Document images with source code
· · · ·

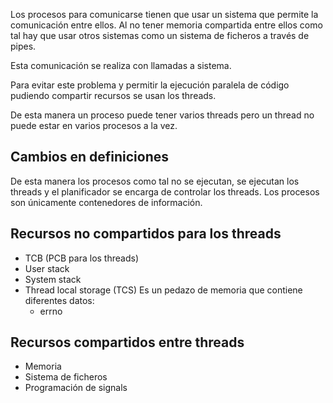 Los procesos para comunicarse tienen que usar un sistema que permite la comunicación entre ellos. Al no tener memoria compartida entre ellos como tal hay que usar otros sistemas como un sistema de ficheros a través de pipes.

Esta comunicación se realiza con llamadas a sistema.

Para evitar este problema y permitir la ejecución paralela de código pudiendo compartir recursos se usan los threads.

De esta manera un proceso puede tener varios threads pero un thread no puede estar en varios procesos a la vez.

## Cambios en definiciones

De esta manera los procesos como tal no se ejecutan, se ejecutan los threads y el planificador se encarga de controlar los threads. Los procesos son únicamente contenedores de información.

## Recursos no compartidos para los threads

- TCB (PCB para los threads)
- User stack
- System stack
- Thread local storage (TCS)
	Es un pedazo de memoria que contiene diferentes datos:
	- errno

## Recursos compartidos entre threads

- Memoria
- Sistema de ficheros
- Programación de signals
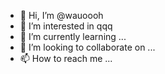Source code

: - 👋 Hi, I’m @wauoooh
- 👀 I’m interested in qqq
- 🌱 I’m currently learning ...
- 💞️ I’m looking to collaborate on ...
- 📫 How to reach me ...

<!---
wauoooh/wauoooh is a ✨ special ✨ repository because its `README.md` (this file) appears on your GitHub profile.
You can click the Preview link to take a look at your changes.
--->
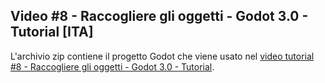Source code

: ## Video #8 - Raccogliere gli oggetti - Godot 3.0 - Tutorial [ITA]

L'archivio zip contiene il progetto Godot che viene usato nel [video tutorial #8 - Raccogliere gli oggetti - Godot 3.0 - Tutorial](https://youtu.be/7k4t-HA6Sxc).


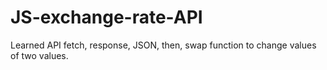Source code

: # JS-exchange-rate-API
Learned API fetch, response, JSON, then, swap function to change values of two values.
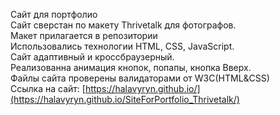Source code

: Сайт для портфолио<br>
Сайт сверстан по макету Thrivetalk для фотографов. <br>
Макет прилагается в репозитории<br>
Использовались технологии HTML, CSS, JavaScript.<br>
Сайт адаптивный и кроссбраузерный.<br>
Реализованна анимация кнопок, попапы, кнопка Вверх. <br>
Файлы сайта проверены валидаторами от W3C(HTML&CSS) <br>
Ссылка на сайт: [https://halavyryn.github.io/](https://halavyryn.github.io/SiteForPortfolio_Thrivetalk/)

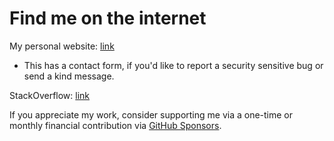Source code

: # Find me on the internet

My personal website: [link](https://micahparks.com)
* This has a contact form, if you'd like to report a security sensitive bug or send a kind message.

StackOverflow: [link](https://stackoverflow.com/users/14797322/micah-parks)

If you appreciate my work, consider supporting me via a one-time or monthly financial contribution via [GitHub Sponsors](https://github.com/sponsors/MicahParks).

· · · ·

[ABOUT THIS EXERCISE] Give every entry again as it is, dropping its pictures.

[WRITTEN ANSWER]
 Los procesos para comunicarse tienen que usar un sistema que permite la comunicación entre ellos. Al no tener memoria compartida entre ellos como tal hay que usar otros sistemas como un sistema de ficheros a través de pipes.

Esta comunicación se realiza con llamadas a sistema.

Para evitar este problema y permitir la ejecución paralela de código pudiendo compartir recursos se usan los threads.

De esta manera un proceso puede tener varios threads pero un thread no puede estar en varios procesos a la vez.

## Cambios en definiciones

De esta manera los procesos como tal no se ejecutan, se ejecutan los threads y el planificador se encarga de controlar los threads. Los procesos son únicamente contenedores de información.

## Recursos no compartidos para los threads

- TCB (PCB para los threads)
- User stack
- System stack
- Thread local storage (TCS)
	Es un pedazo de memoria que contiene diferentes datos:
	- errno

## Recursos compartidos entre threads

- Memoria
- Sistema de ficheros
- Programación de signals
Source code

: - 👋 Hi, I’m @wauoooh
- 👀 I’m interested in qqq
- 🌱 I’m currently learning ...
- 💞️ I’m looking to collaborate on ...
- 📫 How to reach me ...

<!---
wauoooh/wauoooh is a ✨ special ✨ repository because its `README.md` (this file) appears on your GitHub profile.
You can click the Preview link to take a look at your changes.
--->
Source code

: ## Video #8 - Raccogliere gli oggetti - Godot 3.0 - Tutorial [ITA]

L'archivio zip contiene il progetto Godot che viene usato nel [video tutorial #8 - Raccogliere gli oggetti - Godot 3.0 - Tutorial](https://youtu.be/7k4t-HA6Sxc).


Source code

: # JS-exchange-rate-API
Learned API fetch, response, JSON, then, swap function to change values of two values.
Source code

: Сайт для портфолио<br>
Сайт сверстан по макету Thrivetalk для фотографов. <br>
Макет прилагается в репозитории<br>
Использовались технологии HTML, CSS, JavaScript.<br>
Сайт адаптивный и кроссбраузерный.<br>
Реализованна анимация кнопок, попапы, кнопка Вверх. <br>
Файлы сайта проверены валидаторами от W3C(HTML&CSS) <br>
Ссылка на сайт: [https://halavyryn.github.io/](https://halavyryn.github.io/SiteForPortfolio_Thrivetalk/)

Source code

: # Find me on the internet

My personal website: [link](https://micahparks.com)
* This has a contact form, if you'd like to report a security sensitive bug or send a kind message.

StackOverflow: [link](https://stackoverflow.com/users/14797322/micah-parks)

If you appreciate my work, consider supporting me via a one-time or monthly financial contribution via [GitHub Sponsors](https://github.com/sponsors/MicahParks).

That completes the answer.